Report how many lines in the records below contain the word "distribuição". Give only the number.

[Saved entries]
####

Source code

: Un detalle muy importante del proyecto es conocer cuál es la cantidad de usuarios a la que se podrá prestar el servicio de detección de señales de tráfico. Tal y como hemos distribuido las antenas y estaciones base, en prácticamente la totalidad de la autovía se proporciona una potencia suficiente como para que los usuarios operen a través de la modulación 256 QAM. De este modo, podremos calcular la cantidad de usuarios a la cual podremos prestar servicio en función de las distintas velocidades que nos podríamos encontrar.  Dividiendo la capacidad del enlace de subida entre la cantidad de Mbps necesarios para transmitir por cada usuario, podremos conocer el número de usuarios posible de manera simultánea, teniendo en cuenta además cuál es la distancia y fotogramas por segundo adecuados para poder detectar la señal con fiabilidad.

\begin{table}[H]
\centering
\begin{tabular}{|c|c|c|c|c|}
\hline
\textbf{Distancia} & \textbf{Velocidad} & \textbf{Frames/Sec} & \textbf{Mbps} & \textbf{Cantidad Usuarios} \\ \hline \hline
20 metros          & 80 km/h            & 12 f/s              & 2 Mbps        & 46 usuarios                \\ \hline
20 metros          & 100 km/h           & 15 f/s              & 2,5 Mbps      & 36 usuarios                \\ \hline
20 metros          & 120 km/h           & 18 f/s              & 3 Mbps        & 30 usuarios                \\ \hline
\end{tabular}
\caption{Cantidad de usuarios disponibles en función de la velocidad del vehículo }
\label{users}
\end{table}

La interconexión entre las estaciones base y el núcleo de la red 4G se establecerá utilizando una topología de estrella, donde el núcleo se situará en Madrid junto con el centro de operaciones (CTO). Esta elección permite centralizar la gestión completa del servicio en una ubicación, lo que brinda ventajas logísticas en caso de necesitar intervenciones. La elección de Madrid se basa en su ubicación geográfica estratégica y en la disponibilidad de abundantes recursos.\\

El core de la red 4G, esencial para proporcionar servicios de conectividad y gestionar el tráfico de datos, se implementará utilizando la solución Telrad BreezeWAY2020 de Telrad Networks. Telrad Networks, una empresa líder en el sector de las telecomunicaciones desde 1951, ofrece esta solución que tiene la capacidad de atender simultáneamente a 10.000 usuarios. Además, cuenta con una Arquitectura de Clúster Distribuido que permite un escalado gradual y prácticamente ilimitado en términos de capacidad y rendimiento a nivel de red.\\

####

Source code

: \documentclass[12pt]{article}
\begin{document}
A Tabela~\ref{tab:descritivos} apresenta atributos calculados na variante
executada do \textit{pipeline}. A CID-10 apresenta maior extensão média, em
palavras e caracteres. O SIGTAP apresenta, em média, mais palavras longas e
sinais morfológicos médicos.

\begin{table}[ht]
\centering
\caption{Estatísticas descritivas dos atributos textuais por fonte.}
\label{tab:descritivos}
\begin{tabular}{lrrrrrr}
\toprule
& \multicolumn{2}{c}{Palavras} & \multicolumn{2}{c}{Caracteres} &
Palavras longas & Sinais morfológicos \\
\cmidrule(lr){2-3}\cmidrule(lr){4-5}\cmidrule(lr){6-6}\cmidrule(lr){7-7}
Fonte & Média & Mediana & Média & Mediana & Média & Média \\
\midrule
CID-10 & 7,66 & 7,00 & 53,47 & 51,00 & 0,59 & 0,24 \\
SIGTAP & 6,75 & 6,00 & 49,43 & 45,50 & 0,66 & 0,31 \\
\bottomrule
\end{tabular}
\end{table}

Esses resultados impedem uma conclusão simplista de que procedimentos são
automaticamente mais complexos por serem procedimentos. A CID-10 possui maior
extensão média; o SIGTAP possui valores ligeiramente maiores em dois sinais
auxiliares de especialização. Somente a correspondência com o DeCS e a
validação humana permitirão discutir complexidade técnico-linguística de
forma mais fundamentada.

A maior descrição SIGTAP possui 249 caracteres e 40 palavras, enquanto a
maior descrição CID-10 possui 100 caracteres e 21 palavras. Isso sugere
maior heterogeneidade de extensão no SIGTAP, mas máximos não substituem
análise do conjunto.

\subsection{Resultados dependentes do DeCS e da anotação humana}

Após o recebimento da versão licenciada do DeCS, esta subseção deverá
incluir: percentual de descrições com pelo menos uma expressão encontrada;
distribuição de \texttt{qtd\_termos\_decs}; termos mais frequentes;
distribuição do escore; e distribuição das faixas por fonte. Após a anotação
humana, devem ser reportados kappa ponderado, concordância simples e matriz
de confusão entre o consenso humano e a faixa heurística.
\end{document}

####

Solved exercise: 2